In 4E, AFAICT from my first readthrough of the monster manual, monsters have lower AC & Defenses than PCs, more hps (brutes, elites and solos have a /lot/ more), more at will powers, fewer encounter or daily powers, and the wierd/arbitrary powers now tend to just annoy you until you make your coint-toss save. I'm not sure how that's really supposed to work. Just looking at the stats, it seems like even a basic challenge is going to force a party to burn through all thier enocounter & daily powers, second winds, healing words, and what not, while they slowly wade through it's enourmous bag of hps. The exceptions being minions that pop like baloons on any successfull attacks.
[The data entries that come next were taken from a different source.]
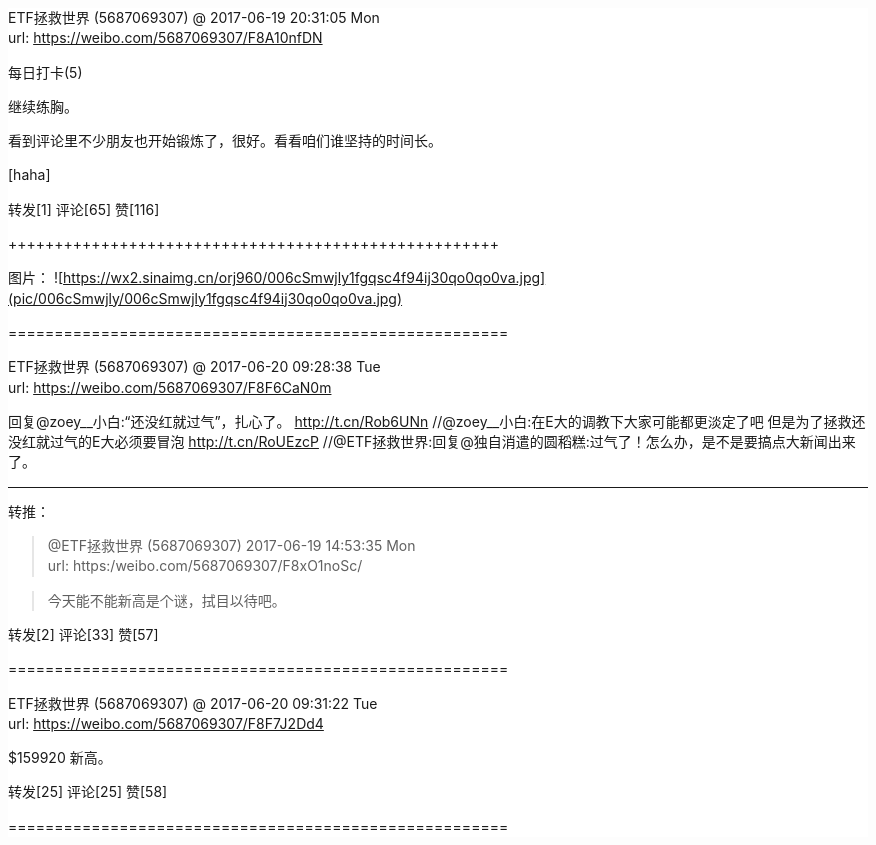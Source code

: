 

ETF拯救世界 (5687069307) @
2017-06-19 20:31:05 Mon  
url: https://weibo.com/5687069307/F8A10nfDN

每日打卡(5)

继续练胸。

看到评论里不少朋友也开始锻炼了，很好。看看咱们谁坚持的时间长。

[haha] ​​​

转发[1]  评论[65]  赞[116] 

+++++++++++++++++++++++++++++++++++++++++++++++++++++

图片：
![https://wx2.sinaimg.cn/orj960/006cSmwjly1fgqsc4f94ij30qo0qo0va.jpg](pic/006cSmwjly/006cSmwjly1fgqsc4f94ij30qo0qo0va.jpg)

======================================================






ETF拯救世界 (5687069307) @
2017-06-20 09:28:38 Tue  
url: https://weibo.com/5687069307/F8F6CaN0m

回复@zoey__小白:“还没红就过气”，扎心了。 http://t.cn/Rob6UNn //@zoey__小白:在E大的调教下大家可能都更淡定了吧 但是为了拯救还没红就过气的E大必须要冒泡 http://t.cn/RoUEzcP //@ETF拯救世界:回复@独自消遣的圆稻糕:过气了！怎么办，是不是要搞点大新闻出来了。

------------------------------------------------------
转推：
>  @ETF拯救世界 (5687069307)
>  2017-06-19 14:53:35 Mon  
>  url: https:/weibo.com/5687069307/F8xO1noSc/

>  今天能不能新高是个谜，拭目以待吧。 ​​​

转发[2]  评论[33]  赞[57] 

======================================================






ETF拯救世界 (5687069307) @
2017-06-20 09:31:22 Tue  
url: https://weibo.com/5687069307/F8F7J2Dd4

$159920  新高。 ​​​

转发[25]  评论[25]  赞[58] 

======================================================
I can imagine a DM engineering some fairly cinematic fight scenes from that. The PCs are attacked by a band of orcs, they quickly cut down some of them (minions) with style and flair, then settle in to a drawn-out 'dramatic' battle with the non-faceless leaders and elites, in which the heros get beaten down, only to rally, well, heroiocally, at the last minute and defeat thier foes. Works great on film. It seems obvious that's what 4e is going for, but I've never seen D&D actually pull that sort of thing off before. The game has really more definied it's own fantasy sub-genre and feel (ripped off by many other RPGs and MMOs) than simulated any existing ones.

Cinematic, kinda, but that really has more to do with roleplay during combat than anything else. Tactically challenging, oh yeah. "Bags" of HP...no, but if you mean they have a range thats appropriate to accomodate an actual battle feel rather than a one hit wonder fest in the first few levels, then yes. Minions are the one hit wonders for all encounters and in play it works out brilliantly.

Having used the system now a good bit it does take some getting used to and getting past what seems like drawn out combat at first. Now that the players are familair with what they can do, combat is very fast and alot of fun. Sure there are battles that are elongated and feel cinematic, but thats almost exclusively for the big end gaming session ones, as it should be.
 

Two orcs in 3E were considered appropriate for 4 level 1 PCs, at CR 1/2. Each one is capable of killing a 1st-level character in a single hit. Two rounds and the entire party can be corpses. I know, I've seen it happen.

Ya, Me to, But like I said I think the whole CR idea was wacky. I killed more players useing the CR guide lines then I did by ignoreing it in 3E


Common sense doesn't hold up as well as good game design when it comes to disparate tables and playstyles.

Maybe so, Maybe so- But, I'd wager that for every GM who ridigly stuck to the Encounter guide lines for for any editon , there is one who threw it out the window and did it his way....for better or worse.